What the exercise asks -> Without omitting anything, write out the listing below precisely.

Source material ->
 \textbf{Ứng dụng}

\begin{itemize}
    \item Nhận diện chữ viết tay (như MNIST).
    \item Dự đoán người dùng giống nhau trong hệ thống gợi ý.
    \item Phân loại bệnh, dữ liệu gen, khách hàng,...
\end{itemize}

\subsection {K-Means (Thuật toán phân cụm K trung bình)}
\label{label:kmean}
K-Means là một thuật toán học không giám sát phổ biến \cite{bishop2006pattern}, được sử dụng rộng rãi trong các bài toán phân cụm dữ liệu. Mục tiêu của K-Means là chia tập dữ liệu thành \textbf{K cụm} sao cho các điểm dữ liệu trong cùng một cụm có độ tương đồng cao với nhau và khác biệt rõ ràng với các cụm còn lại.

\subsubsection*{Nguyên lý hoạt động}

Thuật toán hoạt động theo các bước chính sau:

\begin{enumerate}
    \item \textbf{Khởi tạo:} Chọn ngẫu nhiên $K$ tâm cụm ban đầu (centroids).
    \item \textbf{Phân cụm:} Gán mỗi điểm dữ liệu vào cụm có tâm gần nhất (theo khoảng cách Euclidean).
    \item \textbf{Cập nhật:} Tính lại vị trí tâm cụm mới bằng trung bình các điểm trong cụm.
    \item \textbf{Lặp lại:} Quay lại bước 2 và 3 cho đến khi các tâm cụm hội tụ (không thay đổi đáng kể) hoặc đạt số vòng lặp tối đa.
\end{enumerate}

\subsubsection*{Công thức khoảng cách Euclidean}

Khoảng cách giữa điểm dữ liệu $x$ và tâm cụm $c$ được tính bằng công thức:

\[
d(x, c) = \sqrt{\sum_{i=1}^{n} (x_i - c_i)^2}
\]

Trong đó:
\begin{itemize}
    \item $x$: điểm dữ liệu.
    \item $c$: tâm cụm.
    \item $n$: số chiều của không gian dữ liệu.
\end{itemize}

Solution to this task ->
 \textbf{Ứng dụng}

\begin{itemize}
    \item Nhận diện chữ viết tay (như MNIST).
    \item Dự đoán người dùng giống nhau trong hệ thống gợi ý.
    \item Phân loại bệnh, dữ liệu gen, khách hàng,...
\end{itemize}

\subsection {K-Means (Thuật toán phân cụm K trung bình)}
\label{label:kmean}
K-Means là một thuật toán học không giám sát phổ biến \cite{bishop2006pattern}, được sử dụng rộng rãi trong các bài toán phân cụm dữ liệu. Mục tiêu của K-Means là chia tập dữ liệu thành \textbf{K cụm} sao cho các điểm dữ liệu trong cùng một cụm có độ tương đồng cao với nhau và khác biệt rõ ràng với các cụm còn lại.

\subsubsection*{Nguyên lý hoạt động}

Thuật toán hoạt động theo các bước chính sau:

\begin{enumerate}
    \item \textbf{Khởi tạo:} Chọn ngẫu nhiên $K$ tâm cụm ban đầu (centroids).
    \item \textbf{Phân cụm:} Gán mỗi điểm dữ liệu vào cụm có tâm gần nhất (theo khoảng cách Euclidean).
    \item \textbf{Cập nhật:} Tính lại vị trí tâm cụm mới bằng trung bình các điểm trong cụm.
    \item \textbf{Lặp lại:} Quay lại bước 2 và 3 cho đến khi các tâm cụm hội tụ (không thay đổi đáng kể) hoặc đạt số vòng lặp tối đa.
\end{enumerate}

\subsubsection*{Công thức khoảng cách Euclidean}

Khoảng cách giữa điểm dữ liệu $x$ và tâm cụm $c$ được tính bằng công thức:

\[
d(x, c) = \sqrt{\sum_{i=1}^{n} (x_i - c_i)^2}
\]

Trong đó:
\begin{itemize}
    \item $x$: điểm dữ liệu.
    \item $c$: tâm cụm.
    \item $n$: số chiều của không gian dữ liệu.
\end{itemize}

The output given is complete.